Pour précéder ce rouge d’une fiabilité à toute épreuve, on ne manquera pas les blancs - plus rares - de l’appellation. Ils ont le charme facile de la marsanne, que rehausse à l’occasion un zeste de roussanne. Dans L’Essentiel 2009 du Domaine des Hauts Châssis, la roussanne l’emporte néanmoins. Ce blanc flatteur exploite joliment la veine florale. Même élan fruité avec le Crozes blanc 2009 du Domaine Pradelle, dont on aime aussi beaucoup les rouges. La marsanne y reprend ses droits. Le vin est rond, bien en chair, et appelle un poisson de rivière, de préférence puissamment crémé.

 

Vieux carignans

A Tuchan, au cœur du terroir intérieur, le Château de Nouvelles est un peu le conservatoire du Fitou. Jean Daurat-Fort, très attaché aux méthodes traditionnelles, y poursuit avec persévérance l’œuvre de sa famille, démarrée au XIXe siècle. Sa Cuvée Saint-Martin 2006 célèbre le carignan (50 %), l’époux rêvé des terres brûlantes de cette haute Fitounie.
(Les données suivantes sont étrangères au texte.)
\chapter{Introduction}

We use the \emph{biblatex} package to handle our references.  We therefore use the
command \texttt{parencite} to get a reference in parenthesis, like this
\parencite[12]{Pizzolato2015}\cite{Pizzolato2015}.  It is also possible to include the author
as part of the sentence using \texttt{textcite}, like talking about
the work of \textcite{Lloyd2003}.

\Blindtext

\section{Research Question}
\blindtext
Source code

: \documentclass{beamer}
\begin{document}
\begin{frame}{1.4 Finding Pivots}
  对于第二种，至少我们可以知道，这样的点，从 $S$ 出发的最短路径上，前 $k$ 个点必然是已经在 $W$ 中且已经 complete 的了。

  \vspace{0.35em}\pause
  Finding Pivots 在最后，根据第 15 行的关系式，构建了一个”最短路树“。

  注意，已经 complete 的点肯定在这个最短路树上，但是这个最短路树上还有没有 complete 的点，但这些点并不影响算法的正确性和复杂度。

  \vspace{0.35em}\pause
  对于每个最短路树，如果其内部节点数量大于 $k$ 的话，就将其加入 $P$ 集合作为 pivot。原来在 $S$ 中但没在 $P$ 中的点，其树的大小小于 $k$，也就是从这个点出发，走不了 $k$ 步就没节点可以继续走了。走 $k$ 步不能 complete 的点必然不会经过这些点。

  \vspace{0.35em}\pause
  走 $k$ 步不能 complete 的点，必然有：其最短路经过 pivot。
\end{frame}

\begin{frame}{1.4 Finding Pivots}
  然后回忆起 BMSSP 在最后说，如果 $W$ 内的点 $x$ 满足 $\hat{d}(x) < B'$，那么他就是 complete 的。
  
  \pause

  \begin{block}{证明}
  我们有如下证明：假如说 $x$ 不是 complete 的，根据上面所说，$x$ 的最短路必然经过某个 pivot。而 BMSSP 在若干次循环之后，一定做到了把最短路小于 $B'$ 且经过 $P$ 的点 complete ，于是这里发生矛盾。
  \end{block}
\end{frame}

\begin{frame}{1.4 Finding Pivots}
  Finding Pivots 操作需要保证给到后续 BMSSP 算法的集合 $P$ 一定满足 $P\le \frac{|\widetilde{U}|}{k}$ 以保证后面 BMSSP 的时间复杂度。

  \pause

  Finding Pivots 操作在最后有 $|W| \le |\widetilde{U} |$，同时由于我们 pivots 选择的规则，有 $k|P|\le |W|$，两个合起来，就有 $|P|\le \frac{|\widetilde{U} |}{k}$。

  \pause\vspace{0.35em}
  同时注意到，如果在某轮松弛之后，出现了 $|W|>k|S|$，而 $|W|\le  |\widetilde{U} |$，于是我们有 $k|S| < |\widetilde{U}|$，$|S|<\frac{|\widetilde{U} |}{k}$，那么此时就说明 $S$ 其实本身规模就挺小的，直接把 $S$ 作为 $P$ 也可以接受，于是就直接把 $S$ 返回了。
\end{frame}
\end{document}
Le velouté du grenache et de la syrah en atténuent la rugosité, et 12 mois de barriques civilisent le tout. Le vin est mûr, gourmand, équilibré. Carignan encore, en plus forte proportion (60 %), dans la Cuvée Gabrielle 2008. Elle provient d’une parcelle schisteuse de 1,96 ha, dont on a tiré à peine 50 hectolitres, et a connu le bois durant 18 mois. Notes torréfiées, bouche de velours, son élégance est incontestable.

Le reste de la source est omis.